Furthermore, Collette collaborated with Benny Carter, the Community Symphony Orchestra in Los Angeles, Percy Faith, Joe Liggins, Gerald Wilson Orchestra, and was a musical director for the jazz band program at Loyola Marymount University.

Involvement in music unions 
Around the early 1900s, Los Angeles was primarily divided into two music unions: Local 47, a union for white musicians, and Local 767, a union for black musicians. Buddy Collette and several other black musicians including Bill Green, Charles Mingus, Britt Woodman Milt Holland made concentrated efforts to merge the two unions to one, color-blind union in the early 1950s.
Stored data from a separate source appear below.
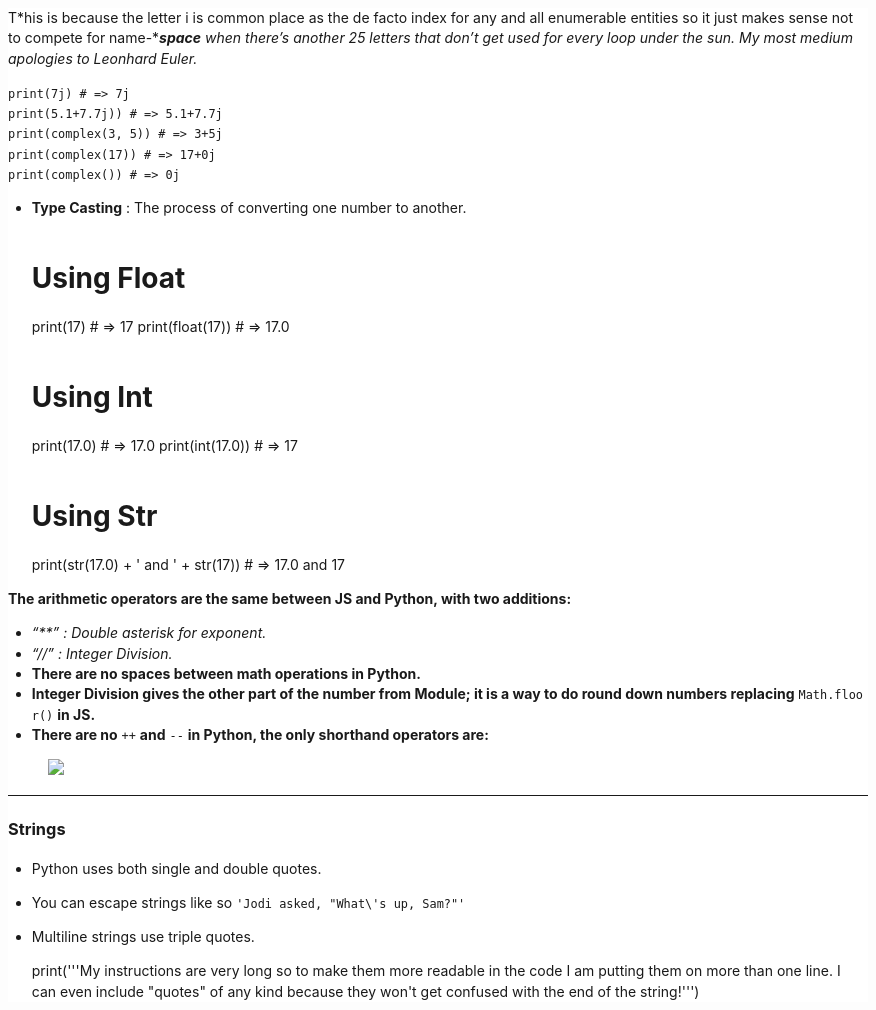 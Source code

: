<span class="graf-dropCap">T</span>\*his is because the letter i is common place as the de facto index for any and all enumerable entities so it just makes sense not to compete for name-\***_space_** _when there’s another 25 letters that don’t get used for every loop under the sun. My most medium apologies to Leonhard Euler._

    print(7j) # => 7j
    print(5.1+7.7j)) # => 5.1+7.7j
    print(complex(3, 5)) # => 3+5j
    print(complex(17)) # => 17+0j
    print(complex()) # => 0j

- <span id="2579">**Type Casting** : The process of converting one number to another.</span>



    # Using Float
    print(17)               # => 17
    print(float(17))        # => 17.0

    # Using Int
    print(17.0)             # => 17.0
    print(int(17.0))        # => 17

    # Using Str
    print(str(17.0) + ' and ' + str(17))        # => 17.0 and 17

**The arithmetic operators are the same between JS and Python, with two additions:**

- <span id="8cf4">_“\*\*” : Double asterisk for exponent._</span>
- <span id="03b4">_“//” : Integer Division._</span>
- <span id="2ce5">**There are no spaces between math operations in Python.**</span>
- <span id="1686">**Integer Division gives the other part of the number from Module; it is a way to do round down numbers replacing** `Math.floor()` **in JS.**</span>
- <span id="a6a3">**There are no** `++` **and** `--` **in Python, the only shorthand operators are:**</span>

<figure><img src="https://cdn-images-1.medium.com/max/600/0*Ez_1PZ93N4FfvkRr.png" class="graf-image" /></figure>

---

### Strings

- <span id="e98c">Python uses both single and double quotes.</span>
- <span id="225e">You can escape strings like so `'Jodi asked, "What\'s up, Sam?"'`</span>
- <span id="9f74">Multiline strings use triple quotes.</span>



    print('''My instructions are very long so to make them
    more readable in the code I am putting them on
    more than one line. I can even include "quotes"
    of any kind because they won't get confused with
    the end of the string!''')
Initially, the merge existed as an interracial symphony performing at the Humanist Hall on Twenty-third and Union. This group received a great deal of publicity as iconic figures such as “Sweets” Edison, Nat King Cole, and Frank Sinatra provided public support of the interracial group. The success of this group led to the coalition of the two segregated locals.

Buddy Collette eventually made the board of Local 767 along with Bill Douglass in the vice-president's position. After three years of working with Leo Davis and James Petrillo, the presidents of Local 767 and Local 47 respectively, the two groups became what Collette calls an “amalgamation” of the two in 1953. This merging signified greater opportunity for these musicians in both careers and insurance benefits, as well as great racial advancement. Up to forty locals have since replicated this success elsewhere, which has allowed the talent of a musician as opposed to his/her race determine success.

Association with the Chico Hamilton Quintet 
In 1955, Buddy Collette became a founding member of the unusually instrumented chamber jazz quintet, led by percussionist Chico Hamilton. The quintet was notable for having cellist and pianist (Fred Katz) as the band's centerpiece, leading Collette to refer to Katz as “the first jazz cello player”. Also included in the quintet was guitarist Jim Hall and bassist Jim Aton, later replaced by Carson Smith. The group gained national prominence and became one of the most influential West Coast jazz bands, synonymous with the laidback “cool jazz” of the 1950s. In the quintet, Collette played the reeds (tenor and alto saxophones, the flute and clarinet).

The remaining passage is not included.